Please reproduce the entries below exactly, leaving the pictures out.

+ + +

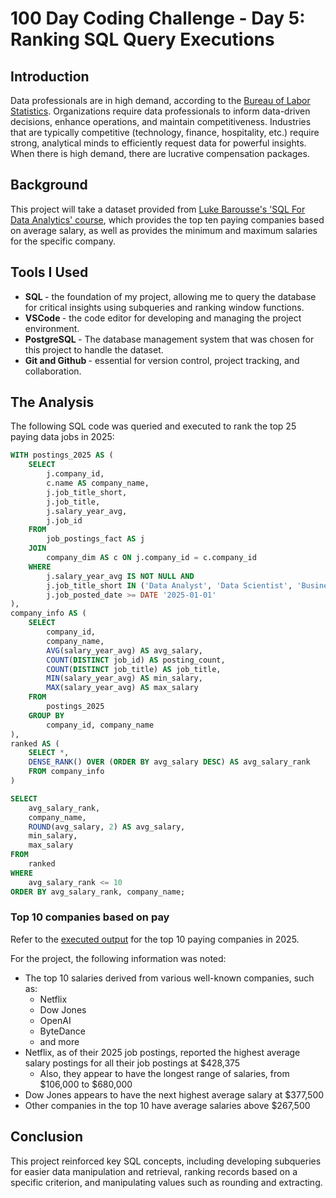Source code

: # 100 Day Coding Challenge - Day 5: Ranking SQL Query Executions

## Introduction

Data professionals are in high demand, according to the [Bureau of Labor Statistics](https://www.bls.gov/ooh/fastest-growing.htm). Organizations require data professionals to inform data-driven decisions, enhance operations, and maintain competitiveness. Industries that are typically competitive (technology, finance, hospitality, etc.) require strong, analytical minds to efficiently request data for powerful insights. When there is high demand, there are lucrative compensation packages.

## Background

This project will take a dataset provided from [Luke Barousse's 'SQL For Data Analytics' course](https://www.lukebarousse.com/), which provides the top ten paying companies based on average salary, as well as provides the minimum and maximum salaries for the specific company.

## Tools I Used

* <b> SQL </b> - the foundation of my project, allowing me to query the database for critical insights using subqueries and ranking window functions.
* <b> VSCode </b> - the code editor for developing and managing the project environment.
* <b> PostgreSQL </b> - The database management system that was chosen for this project to handle the dataset.
* <b> Git and Github </b> - essential for version control, project tracking, and collaboration.

## The Analysis

The following SQL code was queried and executed to rank the top 25 paying data jobs in 2025:

```SQL
WITH postings_2025 AS (
    SELECT
        j.company_id,
        c.name AS company_name,
        j.job_title_short,
        j.job_title,
        j.salary_year_avg,
        j.job_id
    FROM
        job_postings_fact AS j
    JOIN
        company_dim AS c ON j.company_id = c.company_id
    WHERE
        j.salary_year_avg IS NOT NULL AND
        j.job_title_short IN ('Data Analyst', 'Data Scientist', 'Business Analyst', 'Data Engineer') AND
        j.job_posted_date >= DATE '2025-01-01'
),
company_info AS (
    SELECT
        company_id,
        company_name,
        AVG(salary_year_avg) AS avg_salary,
        COUNT(DISTINCT job_id) AS posting_count,
        COUNT(DISTINCT job_title) AS job_title,
        MIN(salary_year_avg) AS min_salary,
        MAX(salary_year_avg) AS max_salary
    FROM
        postings_2025
    GROUP BY
        company_id, company_name
),
ranked AS (
    SELECT *,
    DENSE_RANK() OVER (ORDER BY avg_salary DESC) AS avg_salary_rank
    FROM company_info
)

SELECT
    avg_salary_rank,
    company_name,
    ROUND(avg_salary, 2) AS avg_salary,
    min_salary,
    max_salary
FROM
    ranked
WHERE
    avg_salary_rank <= 10
ORDER BY avg_salary_rank, company_name;
```
### Top 10 companies based on pay

Refer to the [executed output](https://github.com/loganangell/100_Days_of_Code/blob/main/Day_6/company_salaries.csv) for the top 10 paying companies in 2025. 

For the project, the following information was noted:
* The top 10 salaries derived from various well-known companies, such as:
    * Netflix
    * Dow Jones
    * OpenAI
    * ByteDance
    * and more
* Netflix, as of their 2025 job postings, reported the highest average salary postings for all their job postings at $428,375
    * Also, they appear to have the longest range of salaries, from $106,000 to $680,000
* Dow Jones appears to have the next highest average salary at $377,500
* Other companies in the top 10 have average salaries above $267,500

## Conclusion

This project reinforced key SQL concepts, including developing subqueries for easier data manipulation and retrieval, ranking records based on a specific criterion, and manipulating values such as rounding and extracting.
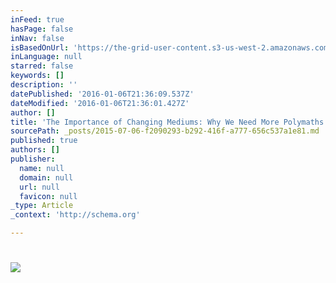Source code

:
 ```yaml
---
inFeed: true
hasPage: false
inNav: false
isBasedOnUrl: 'https://the-grid-user-content.s3-us-west-2.amazonaws.com/d84a83bc-b596-450d-b124-4052b502f858.jpg'
inLanguage: null
starred: false
keywords: []
description: ''
datePublished: '2016-01-06T21:36:09.537Z'
dateModified: '2016-01-06T21:36:01.427Z'
author: []
title: 'The Importance of Changing Mediums: Why We Need More Polymaths in the 21st Century'
sourcePath: _posts/2015-07-06-f2090293-b292-416f-a777-656c537a1e81.md
published: true
authors: []
publisher:
  name: null
  domain: null
  url: null
  favicon: null
_type: Article
_context: 'http://schema.org'

---
```

# ![](https://the-grid-user-content.s3-us-west-2.amazonaws.com/d84a83bc-b596-450d-b124-4052b502f858.jpg)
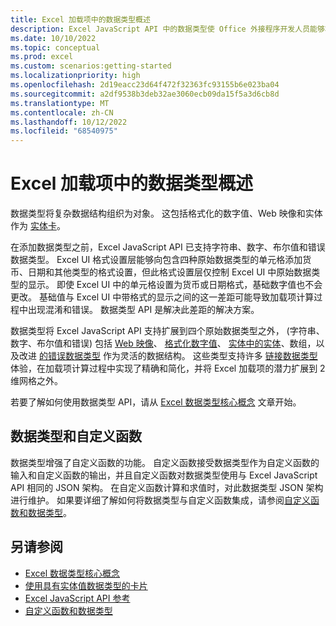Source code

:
 ```yaml
---
title: Excel 加载项中的数据类型概述
description: Excel JavaScript API 中的数据类型使 Office 外接程序开发人员能够将格式化的数字值、Web 映像、实体、实体中的数组以及增强的错误作为数据类型进行处理。
ms.date: 10/10/2022
ms.topic: conceptual
ms.prod: excel
ms.custom: scenarios:getting-started
ms.localizationpriority: high
ms.openlocfilehash: 2d19eacc23d64f472f32363fc93155b6e023ba04
ms.sourcegitcommit: a2df9538b3deb32ae3060ecb09da15f5a3d6cb8d
ms.translationtype: MT
ms.contentlocale: zh-CN
ms.lasthandoff: 10/12/2022
ms.locfileid: "68540975"
---
```

# <a name="overview-of-data-types-in-excel-add-ins"></a>Excel 加载项中的数据类型概述

数据类型将复杂数据结构组织为对象。 这包括格式化的数字值、Web 映像和实体作为 [实体卡](excel-data-types-entity-card.md)。

在添加数据类型之前，Excel JavaScript API 已支持字符串、数字、布尔值和错误数据类型。 Excel UI 格式设置层能够向包含四种原始数据类型的单元格添加货币、日期和其他类型的格式设置，但此格式设置层仅控制 Excel UI 中原始数据类型的显示。 即使 Excel UI 中的单元格设置为货币或日期格式，基础数字值也不会更改。 基础值与 Excel UI 中带格式的显示之间的这一差距可能导致加载项计算过程中出现混淆和错误。 数据类型 API 是解决此差距的解决方案。

数据类型将 Excel JavaScript API 支持扩展到四个原始数据类型之外， (字符串、数字、布尔值和错误) 包括 [Web 映像](excel-data-types-concepts.md#web-image-values)、 [格式化数字值](excel-data-types-concepts.md#formatted-number-values)、 [实体中的实体](excel-data-types-concepts.md#entity-values)、数组，以及改进 [的错误数据类型](excel-data-types-concepts.md#improved-error-support) 作为灵活的数据结构。 这些类型支持许多 [链接数据类型](https://support.microsoft.com/office/what-linked-data-types-are-available-in-excel-6510ab58-52f6-4368-ba0f-6a76c0190772) 体验，在加载项计算过程中实现了精确和简化，并将 Excel 加载项的潜力扩展到 2 维网格之外。

若要了解如何使用数据类型 API，请从 [Excel 数据类型核心概念](excel-data-types-concepts.md) 文章开始。

## <a name="data-types-and-custom-functions"></a>数据类型和自定义函数

数据类型增强了自定义函数的功能。 自定义函数接受数据类型作为自定义函数的输入和自定义函数的输出，并且自定义函数对数据类型使用与 Excel JavaScript API 相同的 JSON 架构。 在自定义函数计算和求值时，对此数据类型 JSON 架构进行维护。 如果要详细了解如何将数据类型与自定义函数集成，请参阅[自定义函数和数据类型](custom-functions-data-types-concepts.md)。

## <a name="see-also"></a>另请参阅

- [Excel 数据类型核心概念](excel-data-types-concepts.md)
- [使用具有实体值数据类型的卡片](excel-data-types-entity-card.md)
- [Excel JavaScript API 参考](../reference/overview/excel-add-ins-reference-overview.md)
- [自定义函数和数据类型](custom-functions-data-types-concepts.md)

+ + +

▸ The completed task:
Source code

: # 100 Day Coding Challenge - Day 5: Ranking SQL Query Executions

## Introduction

Data professionals are in high demand, according to the [Bureau of Labor Statistics](https://www.bls.gov/ooh/fastest-growing.htm). Organizations require data professionals to inform data-driven decisions, enhance operations, and maintain competitiveness. Industries that are typically competitive (technology, finance, hospitality, etc.) require strong, analytical minds to efficiently request data for powerful insights. When there is high demand, there are lucrative compensation packages.

## Background

This project will take a dataset provided from [Luke Barousse's 'SQL For Data Analytics' course](https://www.lukebarousse.com/), which provides the top ten paying companies based on average salary, as well as provides the minimum and maximum salaries for the specific company.

## Tools I Used

* <b> SQL </b> - the foundation of my project, allowing me to query the database for critical insights using subqueries and ranking window functions.
* <b> VSCode </b> - the code editor for developing and managing the project environment.
* <b> PostgreSQL </b> - The database management system that was chosen for this project to handle the dataset.
* <b> Git and Github </b> - essential for version control, project tracking, and collaboration.

## The Analysis

The following SQL code was queried and executed to rank the top 25 paying data jobs in 2025:

```SQL
WITH postings_2025 AS (
    SELECT
        j.company_id,
        c.name AS company_name,
        j.job_title_short,
        j.job_title,
        j.salary_year_avg,
        j.job_id
    FROM
        job_postings_fact AS j
    JOIN
        company_dim AS c ON j.company_id = c.company_id
    WHERE
        j.salary_year_avg IS NOT NULL AND
        j.job_title_short IN ('Data Analyst', 'Data Scientist', 'Business Analyst', 'Data Engineer') AND
        j.job_posted_date >= DATE '2025-01-01'
),
company_info AS (
    SELECT
        company_id,
        company_name,
        AVG(salary_year_avg) AS avg_salary,
        COUNT(DISTINCT job_id) AS posting_count,
        COUNT(DISTINCT job_title) AS job_title,
        MIN(salary_year_avg) AS min_salary,
        MAX(salary_year_avg) AS max_salary
    FROM
        postings_2025
    GROUP BY
        company_id, company_name
),
ranked AS (
    SELECT *,
    DENSE_RANK() OVER (ORDER BY avg_salary DESC) AS avg_salary_rank
    FROM company_info
)

SELECT
    avg_salary_rank,
    company_name,
    ROUND(avg_salary, 2) AS avg_salary,
    min_salary,
    max_salary
FROM
    ranked
WHERE
    avg_salary_rank <= 10
ORDER BY avg_salary_rank, company_name;
```
### Top 10 companies based on pay

Refer to the [executed output](https://github.com/loganangell/100_Days_of_Code/blob/main/Day_6/company_salaries.csv) for the top 10 paying companies in 2025. 

For the project, the following information was noted:
* The top 10 salaries derived from various well-known companies, such as:
    * Netflix
    * Dow Jones
    * OpenAI
    * ByteDance
    * and more
* Netflix, as of their 2025 job postings, reported the highest average salary postings for all their job postings at $428,375
    * Also, they appear to have the longest range of salaries, from $106,000 to $680,000
* Dow Jones appears to have the next highest average salary at $377,500
* Other companies in the top 10 have average salaries above $267,500

## Conclusion

This project reinforced key SQL concepts, including developing subqueries for easier data manipulation and retrieval, ranking records based on a specific criterion, and manipulating values such as rounding and extracting.
Source code

:
 ```yaml
---
inFeed: true
hasPage: false
inNav: false
isBasedOnUrl: 'https://the-grid-user-content.s3-us-west-2.amazonaws.com/d84a83bc-b596-450d-b124-4052b502f858.jpg'
inLanguage: null
starred: false
keywords: []
description: ''
datePublished: '2016-01-06T21:36:09.537Z'
dateModified: '2016-01-06T21:36:01.427Z'
author: []
title: 'The Importance of Changing Mediums: Why We Need More Polymaths in the 21st Century'
sourcePath: _posts/2015-07-06-f2090293-b292-416f-a777-656c537a1e81.md
published: true
authors: []
publisher:
  name: null
  domain: null
  url: null
  favicon: null
_type: Article
_context: 'http://schema.org'

---
```

# ![](https://the-grid-user-content.s3-us-west-2.amazonaws.com/d84a83bc-b596-450d-b124-4052b502f858.jpg)
Source code

:
 ```yaml
---
title: Excel 加载项中的数据类型概述
description: Excel JavaScript API 中的数据类型使 Office 外接程序开发人员能够将格式化的数字值、Web 映像、实体、实体中的数组以及增强的错误作为数据类型进行处理。
ms.date: 10/10/2022
ms.topic: conceptual
ms.prod: excel
ms.custom: scenarios:getting-started
ms.localizationpriority: high
ms.openlocfilehash: 2d19eacc23d64f472f32363fc93155b6e023ba04
ms.sourcegitcommit: a2df9538b3deb32ae3060ecb09da15f5a3d6cb8d
ms.translationtype: MT
ms.contentlocale: zh-CN
ms.lasthandoff: 10/12/2022
ms.locfileid: "68540975"
---
```

# <a name="overview-of-data-types-in-excel-add-ins"></a>Excel 加载项中的数据类型概述

数据类型将复杂数据结构组织为对象。 这包括格式化的数字值、Web 映像和实体作为 [实体卡](excel-data-types-entity-card.md)。

在添加数据类型之前，Excel JavaScript API 已支持字符串、数字、布尔值和错误数据类型。 Excel UI 格式设置层能够向包含四种原始数据类型的单元格添加货币、日期和其他类型的格式设置，但此格式设置层仅控制 Excel UI 中原始数据类型的显示。 即使 Excel UI 中的单元格设置为货币或日期格式，基础数字值也不会更改。 基础值与 Excel UI 中带格式的显示之间的这一差距可能导致加载项计算过程中出现混淆和错误。 数据类型 API 是解决此差距的解决方案。

数据类型将 Excel JavaScript API 支持扩展到四个原始数据类型之外， (字符串、数字、布尔值和错误) 包括 [Web 映像](excel-data-types-concepts.md#web-image-values)、 [格式化数字值](excel-data-types-concepts.md#formatted-number-values)、 [实体中的实体](excel-data-types-concepts.md#entity-values)、数组，以及改进 [的错误数据类型](excel-data-types-concepts.md#improved-error-support) 作为灵活的数据结构。 这些类型支持许多 [链接数据类型](https://support.microsoft.com/office/what-linked-data-types-are-available-in-excel-6510ab58-52f6-4368-ba0f-6a76c0190772) 体验，在加载项计算过程中实现了精确和简化，并将 Excel 加载项的潜力扩展到 2 维网格之外。

若要了解如何使用数据类型 API，请从 [Excel 数据类型核心概念](excel-data-types-concepts.md) 文章开始。

## <a name="data-types-and-custom-functions"></a>数据类型和自定义函数

数据类型增强了自定义函数的功能。 自定义函数接受数据类型作为自定义函数的输入和自定义函数的输出，并且自定义函数对数据类型使用与 Excel JavaScript API 相同的 JSON 架构。 在自定义函数计算和求值时，对此数据类型 JSON 架构进行维护。 如果要详细了解如何将数据类型与自定义函数集成，请参阅[自定义函数和数据类型](custom-functions-data-types-concepts.md)。

## <a name="see-also"></a>另请参阅

- [Excel 数据类型核心概念](excel-data-types-concepts.md)
- [使用具有实体值数据类型的卡片](excel-data-types-entity-card.md)
- [Excel JavaScript API 参考](../reference/overview/excel-add-ins-reference-overview.md)
- [自定义函数和数据类型](custom-functions-data-types-concepts.md)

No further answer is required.